- [REQUIRED WORK]:
Lines to restate from the data below: from the one containing "## New Uploader with raster improvements" to the one containing "### Requirements", both included. Give them again exactly, and only them.

- [SUPPLIED MATERIAL]:
▬▬▬

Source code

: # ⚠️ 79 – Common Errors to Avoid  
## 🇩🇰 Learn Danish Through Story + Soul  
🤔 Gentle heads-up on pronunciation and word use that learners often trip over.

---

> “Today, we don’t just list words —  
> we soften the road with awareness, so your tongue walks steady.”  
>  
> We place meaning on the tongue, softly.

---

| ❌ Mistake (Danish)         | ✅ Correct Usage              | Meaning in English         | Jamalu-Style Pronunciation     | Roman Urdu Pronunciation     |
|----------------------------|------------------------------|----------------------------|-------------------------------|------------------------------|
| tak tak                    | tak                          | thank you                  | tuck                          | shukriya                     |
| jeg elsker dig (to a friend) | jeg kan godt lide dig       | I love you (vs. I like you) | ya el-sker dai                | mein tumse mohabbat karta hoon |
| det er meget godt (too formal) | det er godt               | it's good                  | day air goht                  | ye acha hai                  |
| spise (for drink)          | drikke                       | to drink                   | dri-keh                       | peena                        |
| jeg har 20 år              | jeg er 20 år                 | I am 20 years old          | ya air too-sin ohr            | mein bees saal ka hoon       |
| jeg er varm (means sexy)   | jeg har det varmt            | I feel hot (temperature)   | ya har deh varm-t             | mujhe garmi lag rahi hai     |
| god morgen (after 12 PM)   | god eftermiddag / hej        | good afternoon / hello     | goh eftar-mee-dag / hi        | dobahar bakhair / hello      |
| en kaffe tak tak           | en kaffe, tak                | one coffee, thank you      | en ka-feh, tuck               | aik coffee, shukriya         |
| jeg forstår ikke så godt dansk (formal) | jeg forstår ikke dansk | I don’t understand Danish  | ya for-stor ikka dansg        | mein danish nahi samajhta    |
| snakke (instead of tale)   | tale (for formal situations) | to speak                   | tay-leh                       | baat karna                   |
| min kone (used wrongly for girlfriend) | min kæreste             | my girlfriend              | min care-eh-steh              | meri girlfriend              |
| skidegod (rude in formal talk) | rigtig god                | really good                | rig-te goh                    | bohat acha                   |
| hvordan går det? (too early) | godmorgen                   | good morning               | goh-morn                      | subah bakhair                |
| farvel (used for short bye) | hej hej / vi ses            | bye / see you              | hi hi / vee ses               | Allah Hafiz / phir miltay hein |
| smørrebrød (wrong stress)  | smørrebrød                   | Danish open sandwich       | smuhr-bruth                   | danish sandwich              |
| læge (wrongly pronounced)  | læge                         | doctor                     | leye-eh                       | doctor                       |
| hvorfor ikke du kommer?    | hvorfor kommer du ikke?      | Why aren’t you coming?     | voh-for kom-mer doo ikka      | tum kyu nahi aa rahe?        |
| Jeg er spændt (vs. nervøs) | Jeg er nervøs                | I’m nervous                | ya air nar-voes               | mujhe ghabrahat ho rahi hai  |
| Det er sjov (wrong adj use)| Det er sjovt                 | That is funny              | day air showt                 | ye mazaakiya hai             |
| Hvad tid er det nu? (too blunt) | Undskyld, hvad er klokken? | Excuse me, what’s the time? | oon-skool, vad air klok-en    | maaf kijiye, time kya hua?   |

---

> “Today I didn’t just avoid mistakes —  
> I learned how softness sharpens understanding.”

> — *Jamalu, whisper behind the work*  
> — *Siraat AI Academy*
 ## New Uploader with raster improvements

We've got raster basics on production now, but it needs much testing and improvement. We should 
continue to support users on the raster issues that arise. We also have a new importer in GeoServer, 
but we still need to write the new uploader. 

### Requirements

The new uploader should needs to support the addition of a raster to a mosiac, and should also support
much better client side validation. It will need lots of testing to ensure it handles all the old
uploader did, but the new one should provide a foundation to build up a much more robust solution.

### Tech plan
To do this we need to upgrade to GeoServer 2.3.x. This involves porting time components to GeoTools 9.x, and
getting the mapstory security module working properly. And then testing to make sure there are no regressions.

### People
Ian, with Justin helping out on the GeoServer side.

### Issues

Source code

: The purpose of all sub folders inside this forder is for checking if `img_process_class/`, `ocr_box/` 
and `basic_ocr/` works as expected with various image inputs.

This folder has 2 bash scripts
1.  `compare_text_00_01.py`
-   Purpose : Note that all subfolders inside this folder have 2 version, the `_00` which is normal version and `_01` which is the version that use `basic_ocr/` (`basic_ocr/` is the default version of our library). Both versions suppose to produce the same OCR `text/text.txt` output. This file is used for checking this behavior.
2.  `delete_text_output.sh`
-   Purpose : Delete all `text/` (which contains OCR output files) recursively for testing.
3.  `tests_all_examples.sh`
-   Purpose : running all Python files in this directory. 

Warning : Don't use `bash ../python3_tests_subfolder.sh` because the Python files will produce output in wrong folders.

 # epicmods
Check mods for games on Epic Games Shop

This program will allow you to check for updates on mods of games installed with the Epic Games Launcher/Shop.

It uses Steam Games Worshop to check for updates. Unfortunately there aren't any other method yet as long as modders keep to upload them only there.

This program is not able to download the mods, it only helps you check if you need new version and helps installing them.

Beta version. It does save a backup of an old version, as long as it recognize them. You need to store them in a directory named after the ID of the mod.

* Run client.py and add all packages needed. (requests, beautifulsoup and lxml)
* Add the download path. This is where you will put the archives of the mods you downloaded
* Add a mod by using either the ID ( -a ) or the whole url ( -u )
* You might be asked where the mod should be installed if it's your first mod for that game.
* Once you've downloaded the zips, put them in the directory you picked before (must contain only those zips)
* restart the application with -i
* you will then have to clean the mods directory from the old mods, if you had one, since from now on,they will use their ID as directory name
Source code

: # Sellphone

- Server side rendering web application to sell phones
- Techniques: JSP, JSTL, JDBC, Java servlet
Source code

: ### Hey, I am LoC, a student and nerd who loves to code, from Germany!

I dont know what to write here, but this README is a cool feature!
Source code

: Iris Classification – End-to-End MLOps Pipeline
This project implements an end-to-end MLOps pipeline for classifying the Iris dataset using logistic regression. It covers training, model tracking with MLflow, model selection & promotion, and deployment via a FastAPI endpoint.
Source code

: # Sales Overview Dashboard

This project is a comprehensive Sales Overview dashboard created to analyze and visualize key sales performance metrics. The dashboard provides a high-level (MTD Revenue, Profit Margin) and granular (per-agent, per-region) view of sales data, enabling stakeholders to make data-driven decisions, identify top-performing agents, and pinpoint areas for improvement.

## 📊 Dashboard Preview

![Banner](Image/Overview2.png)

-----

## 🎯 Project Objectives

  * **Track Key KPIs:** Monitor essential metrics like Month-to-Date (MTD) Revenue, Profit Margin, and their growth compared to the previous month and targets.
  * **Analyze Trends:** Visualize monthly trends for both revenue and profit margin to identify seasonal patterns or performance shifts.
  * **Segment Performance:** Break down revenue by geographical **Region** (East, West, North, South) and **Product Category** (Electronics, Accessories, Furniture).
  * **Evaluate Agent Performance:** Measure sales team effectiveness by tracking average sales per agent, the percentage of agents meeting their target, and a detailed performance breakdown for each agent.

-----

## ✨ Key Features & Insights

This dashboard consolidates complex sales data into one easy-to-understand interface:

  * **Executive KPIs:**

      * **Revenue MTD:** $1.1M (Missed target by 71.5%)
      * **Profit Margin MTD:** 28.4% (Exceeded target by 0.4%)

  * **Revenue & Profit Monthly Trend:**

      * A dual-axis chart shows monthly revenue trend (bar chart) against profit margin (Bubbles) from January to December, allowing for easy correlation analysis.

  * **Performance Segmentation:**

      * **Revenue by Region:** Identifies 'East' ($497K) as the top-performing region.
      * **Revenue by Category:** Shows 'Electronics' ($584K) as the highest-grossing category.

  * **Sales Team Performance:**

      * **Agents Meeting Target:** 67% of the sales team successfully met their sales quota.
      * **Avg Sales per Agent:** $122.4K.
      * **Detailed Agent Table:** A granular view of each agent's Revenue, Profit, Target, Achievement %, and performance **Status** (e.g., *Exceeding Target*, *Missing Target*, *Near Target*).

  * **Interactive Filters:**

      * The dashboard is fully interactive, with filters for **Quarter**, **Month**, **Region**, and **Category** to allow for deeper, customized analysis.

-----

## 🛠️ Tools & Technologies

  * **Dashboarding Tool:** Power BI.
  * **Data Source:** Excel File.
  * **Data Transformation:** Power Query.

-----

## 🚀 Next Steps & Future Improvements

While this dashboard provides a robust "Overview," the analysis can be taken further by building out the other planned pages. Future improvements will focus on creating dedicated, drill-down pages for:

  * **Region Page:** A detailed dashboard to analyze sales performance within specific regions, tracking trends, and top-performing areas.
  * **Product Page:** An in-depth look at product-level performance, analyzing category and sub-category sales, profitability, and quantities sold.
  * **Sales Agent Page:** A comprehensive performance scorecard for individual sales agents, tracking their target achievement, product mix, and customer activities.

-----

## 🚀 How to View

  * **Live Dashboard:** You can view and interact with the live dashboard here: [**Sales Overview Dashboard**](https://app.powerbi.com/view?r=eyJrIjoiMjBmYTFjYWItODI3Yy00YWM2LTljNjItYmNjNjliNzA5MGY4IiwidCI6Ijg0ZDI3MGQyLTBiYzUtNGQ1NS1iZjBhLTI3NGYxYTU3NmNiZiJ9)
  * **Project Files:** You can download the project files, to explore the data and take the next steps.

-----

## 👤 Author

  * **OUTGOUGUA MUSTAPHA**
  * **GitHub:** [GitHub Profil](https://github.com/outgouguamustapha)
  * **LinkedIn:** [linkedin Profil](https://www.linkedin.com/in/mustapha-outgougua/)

▬▬▬

- [RESPONSE TO THE EXERCISE]:
 ## New Uploader with raster improvements

We've got raster basics on production now, but it needs much testing and improvement. We should 
continue to support users on the raster issues that arise. We also have a new importer in GeoServer, 
but we still need to write the new uploader. 

### Requirements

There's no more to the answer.